The benefits go beyond economic issues, McCoy said.
“There are a lot of positive health and social effects as well,” he said. He pointed to research that indicates higher wages lead to reductions in prison recidivism, reports of domestic violence, and the teen pregnancy rate. “Poverty is linked to diabetes, heart disease, arthritis” and other health issues, he said.
The biggest beneficiaries of a $15-an-hour wage would be full-time workers. NJPP estimates that 65 percent of those who would see wage hikes work at least 35 hours per week, 92 percent are 20 or older, 56 percent are people of color, 52 percent are women, and 26 percent have children. In addition, most work in retail, food service, and health care.

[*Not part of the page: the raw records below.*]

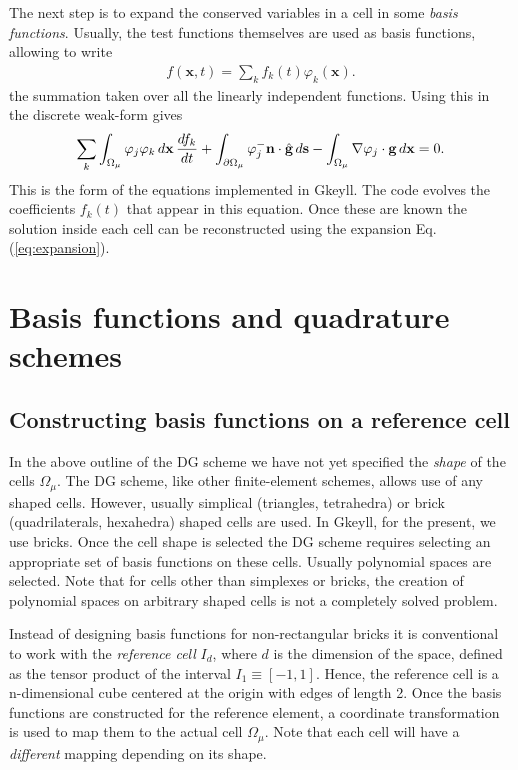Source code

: \documentclass[11pt, reqno]{amsart}
\newcommand{\eqr}[1]{Eq.\thinspace(#1)}
\newcommand{\mvec}[1]{\mathbf{#1}}
\theoremstyle{definition}
\begin{document}
The next step is to expand the conserved variables in a cell in some
\emph{basis functions}. Usually, the test functions themselves are
used as basis functions, allowing to write
\begin{align}
  f(\mvec{x},t) = \sum_k f_k(t)
  \varphi_k(\mvec{x}) \label{eq:expansion}.
\end{align}
the summation taken over all the linearly independent functions. Using
this in the discrete weak-form gives
\begin{align}
  \sum_k \int_{\Omega_\mu} \varphi_j\varphi_k \thinspace d\mvec{x}
  \thinspace
  \frac{df_k}{dt} + \int_{\partial \Omega_\mu}\varphi_j^-
  \mvec{n}\cdot\hat{\mvec{g}}\thinspace d\mvec{s} 
  -
  \int_{\Omega_\mu}
  \nabla\varphi_j\cdot\mvec{g}\thinspace d\mvec{x} 
  = 0. \label{eq:dg}
\end{align}
This is the form of the equations implemented in Gkeyll. The code
evolves the coefficients $f_k(t)$ that appear in this equation. Once
these are known the solution inside each cell can be reconstructed
using the expansion \eqr{\ref{eq:expansion}}.

\section{Basis functions and quadrature schemes}

\subsection{Constructing basis functions on a reference cell}

In the above outline of the DG scheme we have not yet specified the
\emph{shape} of the cells $\Omega_\mu$. The DG scheme, like other
finite-element schemes, allows use of any shaped cells. However,
usually simplical (triangles, tetrahedra) or brick (quadrilaterals,
hexahedra) shaped cells are used. In Gkeyll, for the present, we use
bricks. Once the cell shape is selected the DG scheme requires
selecting an appropriate set of basis functions on these
cells. Usually polynomial spaces are selected.  Note that for cells
other than simplexes or bricks, the creation of polynomial spaces on
arbitrary shaped cells is not a completely solved problem.

Instead of designing basis functions for non-rectangular bricks it is
conventional to work with the \emph{reference cell} $I_d$, where $d$
is the dimension of the space, defined as the tensor product of the
interval $I_1 \equiv [-1,1]$. Hence, the reference cell is a
n-dimensional cube centered at the origin with edges of length 2. Once
the basis functions are constructed for the reference element, a
coordinate transformation is used to map them to the actual cell
$\Omega_\mu$. Note that each cell will have a \emph{different} mapping
depending on its shape.
\end{document}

This means the state and federal government have to step in with programs to assist families with medical costs, rent, utilities, food, and other expenses. NJPP says the state “spends an estimated $726 million a year on basic safety-net programs for working families,” a figure that does not include Medicaid, the Children’s Health Insurance Program, and Temporary Assistance for Needy Families.
“A $15 an hour minimum wage is not some random number that has been picked out of a hat,” McCoy said. “It makes sense in New Jersey, right now, today there is no part of the state where a single worker with no dependents can work and make ends meet on less than $15 an hour.”